[Records contained in a dataset]
════════════════════

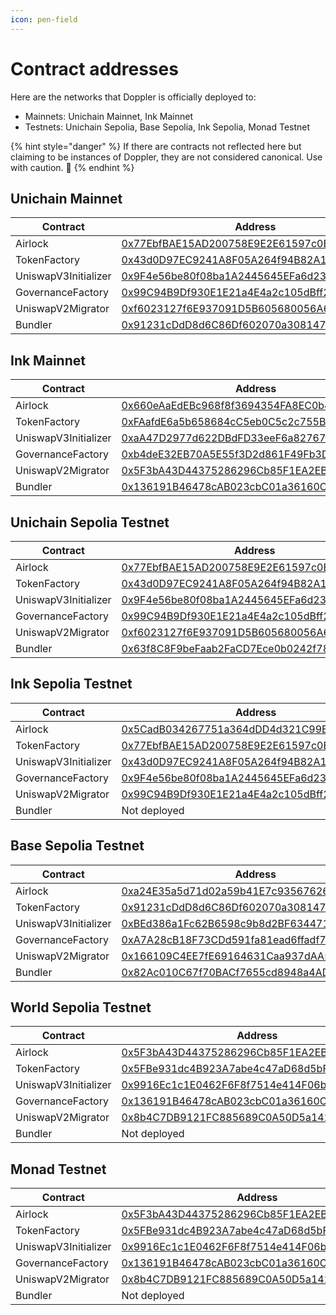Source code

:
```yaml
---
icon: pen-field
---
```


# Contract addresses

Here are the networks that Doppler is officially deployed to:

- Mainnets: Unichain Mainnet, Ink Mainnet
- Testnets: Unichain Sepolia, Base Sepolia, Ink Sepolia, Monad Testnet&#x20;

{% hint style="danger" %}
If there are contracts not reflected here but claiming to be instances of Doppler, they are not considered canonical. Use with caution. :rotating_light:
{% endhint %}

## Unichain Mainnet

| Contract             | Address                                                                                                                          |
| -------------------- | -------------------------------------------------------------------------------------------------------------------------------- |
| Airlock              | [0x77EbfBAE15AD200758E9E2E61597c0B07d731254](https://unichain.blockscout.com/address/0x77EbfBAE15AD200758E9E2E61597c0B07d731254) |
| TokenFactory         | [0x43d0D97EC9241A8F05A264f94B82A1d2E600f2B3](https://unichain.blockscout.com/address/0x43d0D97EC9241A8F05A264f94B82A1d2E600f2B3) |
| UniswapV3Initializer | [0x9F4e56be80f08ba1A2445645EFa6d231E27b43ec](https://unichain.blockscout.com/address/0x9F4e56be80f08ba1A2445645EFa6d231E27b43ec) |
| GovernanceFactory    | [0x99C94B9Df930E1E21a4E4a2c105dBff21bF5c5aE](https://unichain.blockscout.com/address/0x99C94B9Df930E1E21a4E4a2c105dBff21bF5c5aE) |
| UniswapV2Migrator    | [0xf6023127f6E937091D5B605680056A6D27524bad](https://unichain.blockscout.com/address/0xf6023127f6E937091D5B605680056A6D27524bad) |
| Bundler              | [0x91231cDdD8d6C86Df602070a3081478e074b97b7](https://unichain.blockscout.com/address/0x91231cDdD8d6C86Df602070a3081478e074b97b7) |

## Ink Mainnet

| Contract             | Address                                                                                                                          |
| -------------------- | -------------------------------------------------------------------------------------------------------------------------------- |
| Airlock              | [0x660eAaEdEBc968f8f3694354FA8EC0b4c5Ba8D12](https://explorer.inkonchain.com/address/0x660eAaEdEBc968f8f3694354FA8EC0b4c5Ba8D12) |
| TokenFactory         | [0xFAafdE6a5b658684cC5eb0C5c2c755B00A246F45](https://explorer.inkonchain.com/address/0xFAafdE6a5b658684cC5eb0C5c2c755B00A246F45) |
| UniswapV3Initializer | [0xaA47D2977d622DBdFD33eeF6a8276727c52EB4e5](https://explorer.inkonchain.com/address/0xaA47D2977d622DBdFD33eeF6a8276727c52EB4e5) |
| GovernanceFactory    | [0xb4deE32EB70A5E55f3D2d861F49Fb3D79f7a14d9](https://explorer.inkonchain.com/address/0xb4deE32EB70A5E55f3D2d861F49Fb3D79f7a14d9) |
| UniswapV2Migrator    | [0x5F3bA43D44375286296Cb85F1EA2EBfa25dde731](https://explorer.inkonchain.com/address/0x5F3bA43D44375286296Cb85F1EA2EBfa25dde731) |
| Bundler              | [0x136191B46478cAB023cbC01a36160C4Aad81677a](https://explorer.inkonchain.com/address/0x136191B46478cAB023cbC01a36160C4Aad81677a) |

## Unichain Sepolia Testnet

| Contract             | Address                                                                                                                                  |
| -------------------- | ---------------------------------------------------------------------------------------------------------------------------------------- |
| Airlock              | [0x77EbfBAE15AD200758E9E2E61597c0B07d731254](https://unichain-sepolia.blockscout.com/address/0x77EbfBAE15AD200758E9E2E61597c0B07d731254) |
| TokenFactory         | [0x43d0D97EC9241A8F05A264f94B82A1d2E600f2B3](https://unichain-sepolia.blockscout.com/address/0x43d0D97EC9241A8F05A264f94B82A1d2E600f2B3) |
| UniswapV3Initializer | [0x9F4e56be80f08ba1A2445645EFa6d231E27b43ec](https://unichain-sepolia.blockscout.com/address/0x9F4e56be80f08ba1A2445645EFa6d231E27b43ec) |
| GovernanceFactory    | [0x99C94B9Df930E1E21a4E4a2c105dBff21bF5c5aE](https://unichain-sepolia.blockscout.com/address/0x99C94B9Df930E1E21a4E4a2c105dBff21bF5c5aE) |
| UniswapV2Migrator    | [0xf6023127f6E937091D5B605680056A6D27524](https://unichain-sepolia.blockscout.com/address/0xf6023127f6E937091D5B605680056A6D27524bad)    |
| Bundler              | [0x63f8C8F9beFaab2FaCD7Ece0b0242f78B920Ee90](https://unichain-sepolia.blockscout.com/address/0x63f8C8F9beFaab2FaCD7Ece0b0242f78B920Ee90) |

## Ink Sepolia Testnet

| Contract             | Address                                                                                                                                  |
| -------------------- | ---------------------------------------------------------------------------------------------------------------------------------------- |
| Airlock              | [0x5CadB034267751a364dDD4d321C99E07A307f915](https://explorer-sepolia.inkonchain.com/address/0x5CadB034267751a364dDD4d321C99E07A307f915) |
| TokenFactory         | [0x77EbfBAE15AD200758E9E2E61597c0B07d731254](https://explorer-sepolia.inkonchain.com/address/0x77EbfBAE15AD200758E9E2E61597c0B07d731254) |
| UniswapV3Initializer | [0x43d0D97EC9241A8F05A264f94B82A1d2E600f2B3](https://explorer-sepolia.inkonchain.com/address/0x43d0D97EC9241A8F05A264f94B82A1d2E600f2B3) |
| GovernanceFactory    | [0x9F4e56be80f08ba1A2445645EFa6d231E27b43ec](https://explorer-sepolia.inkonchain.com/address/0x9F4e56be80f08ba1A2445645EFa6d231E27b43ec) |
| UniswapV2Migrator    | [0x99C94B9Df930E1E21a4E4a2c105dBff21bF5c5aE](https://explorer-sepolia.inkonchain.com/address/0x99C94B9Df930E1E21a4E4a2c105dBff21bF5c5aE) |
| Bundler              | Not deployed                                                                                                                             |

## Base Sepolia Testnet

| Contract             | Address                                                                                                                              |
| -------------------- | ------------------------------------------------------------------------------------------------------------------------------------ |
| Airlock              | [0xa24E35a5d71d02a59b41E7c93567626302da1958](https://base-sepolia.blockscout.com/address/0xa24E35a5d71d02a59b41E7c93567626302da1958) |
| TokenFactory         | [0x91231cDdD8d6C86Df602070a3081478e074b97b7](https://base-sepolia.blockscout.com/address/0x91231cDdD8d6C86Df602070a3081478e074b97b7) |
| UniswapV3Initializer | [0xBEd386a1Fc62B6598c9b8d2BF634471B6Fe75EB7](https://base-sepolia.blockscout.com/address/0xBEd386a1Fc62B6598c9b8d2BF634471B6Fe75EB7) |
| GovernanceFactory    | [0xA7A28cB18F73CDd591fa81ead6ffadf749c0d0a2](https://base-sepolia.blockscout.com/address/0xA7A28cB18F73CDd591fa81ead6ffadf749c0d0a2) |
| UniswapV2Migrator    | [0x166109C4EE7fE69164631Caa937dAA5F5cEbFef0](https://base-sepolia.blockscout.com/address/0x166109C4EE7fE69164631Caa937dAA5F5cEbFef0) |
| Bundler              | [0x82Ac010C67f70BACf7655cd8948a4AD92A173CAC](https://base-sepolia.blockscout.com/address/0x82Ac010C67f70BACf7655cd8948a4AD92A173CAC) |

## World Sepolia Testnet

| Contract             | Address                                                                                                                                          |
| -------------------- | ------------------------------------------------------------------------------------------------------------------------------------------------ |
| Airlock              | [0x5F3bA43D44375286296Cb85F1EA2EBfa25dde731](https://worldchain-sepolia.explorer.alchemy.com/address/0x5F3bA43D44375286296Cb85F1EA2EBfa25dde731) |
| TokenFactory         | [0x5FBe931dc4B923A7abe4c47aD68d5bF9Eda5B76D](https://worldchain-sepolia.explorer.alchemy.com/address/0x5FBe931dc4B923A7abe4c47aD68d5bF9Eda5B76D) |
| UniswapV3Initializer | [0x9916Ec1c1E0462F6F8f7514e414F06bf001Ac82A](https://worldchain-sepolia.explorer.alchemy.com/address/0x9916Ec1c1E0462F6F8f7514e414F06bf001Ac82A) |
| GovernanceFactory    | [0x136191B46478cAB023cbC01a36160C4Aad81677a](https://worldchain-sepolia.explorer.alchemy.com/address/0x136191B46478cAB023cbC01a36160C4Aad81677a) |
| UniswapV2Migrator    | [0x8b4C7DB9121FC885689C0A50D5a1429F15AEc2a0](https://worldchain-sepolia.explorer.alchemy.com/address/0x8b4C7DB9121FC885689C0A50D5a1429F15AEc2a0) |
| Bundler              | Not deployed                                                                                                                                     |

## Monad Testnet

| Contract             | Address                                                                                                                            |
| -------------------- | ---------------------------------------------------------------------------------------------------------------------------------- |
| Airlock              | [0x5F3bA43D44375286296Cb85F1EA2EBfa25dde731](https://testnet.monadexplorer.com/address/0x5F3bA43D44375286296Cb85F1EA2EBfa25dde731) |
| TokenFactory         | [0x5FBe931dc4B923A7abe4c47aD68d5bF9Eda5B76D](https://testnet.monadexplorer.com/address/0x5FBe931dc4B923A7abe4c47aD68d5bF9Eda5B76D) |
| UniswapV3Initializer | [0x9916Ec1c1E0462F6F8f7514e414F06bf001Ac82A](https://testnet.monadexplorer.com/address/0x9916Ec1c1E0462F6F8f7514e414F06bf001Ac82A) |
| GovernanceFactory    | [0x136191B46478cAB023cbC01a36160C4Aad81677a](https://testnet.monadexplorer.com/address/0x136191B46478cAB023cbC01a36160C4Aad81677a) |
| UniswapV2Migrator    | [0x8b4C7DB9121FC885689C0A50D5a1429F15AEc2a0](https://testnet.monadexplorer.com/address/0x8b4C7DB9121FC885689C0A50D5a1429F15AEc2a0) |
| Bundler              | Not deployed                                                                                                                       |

════════════════════

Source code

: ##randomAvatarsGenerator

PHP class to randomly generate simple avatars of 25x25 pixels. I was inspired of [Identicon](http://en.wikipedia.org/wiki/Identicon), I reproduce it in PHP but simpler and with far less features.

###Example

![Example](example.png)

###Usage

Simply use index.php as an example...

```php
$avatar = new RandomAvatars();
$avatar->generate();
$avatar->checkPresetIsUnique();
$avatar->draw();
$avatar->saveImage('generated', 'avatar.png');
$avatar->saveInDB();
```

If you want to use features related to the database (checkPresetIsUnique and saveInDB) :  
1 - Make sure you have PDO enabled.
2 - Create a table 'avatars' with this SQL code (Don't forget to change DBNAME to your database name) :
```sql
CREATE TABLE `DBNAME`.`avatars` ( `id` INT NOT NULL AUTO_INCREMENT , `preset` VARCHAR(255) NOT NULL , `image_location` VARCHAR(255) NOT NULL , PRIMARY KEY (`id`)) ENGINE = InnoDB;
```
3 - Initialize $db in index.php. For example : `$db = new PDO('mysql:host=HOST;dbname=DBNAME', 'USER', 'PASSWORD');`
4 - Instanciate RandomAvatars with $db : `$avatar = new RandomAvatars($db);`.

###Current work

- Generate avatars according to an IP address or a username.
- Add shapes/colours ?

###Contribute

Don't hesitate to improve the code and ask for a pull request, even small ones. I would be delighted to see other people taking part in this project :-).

════════════════════

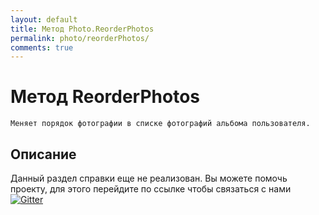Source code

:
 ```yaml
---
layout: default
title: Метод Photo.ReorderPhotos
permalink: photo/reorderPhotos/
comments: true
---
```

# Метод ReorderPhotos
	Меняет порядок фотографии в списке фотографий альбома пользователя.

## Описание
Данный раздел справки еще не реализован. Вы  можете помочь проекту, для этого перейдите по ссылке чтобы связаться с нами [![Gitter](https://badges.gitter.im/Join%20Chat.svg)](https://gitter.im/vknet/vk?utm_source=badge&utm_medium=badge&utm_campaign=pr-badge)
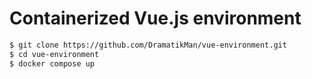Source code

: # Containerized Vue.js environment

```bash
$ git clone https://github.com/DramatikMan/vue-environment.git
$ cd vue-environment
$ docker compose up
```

════════════════════

Work order
How many of the lines above hold the word "deployed"? Answer with only the number.

Your response
4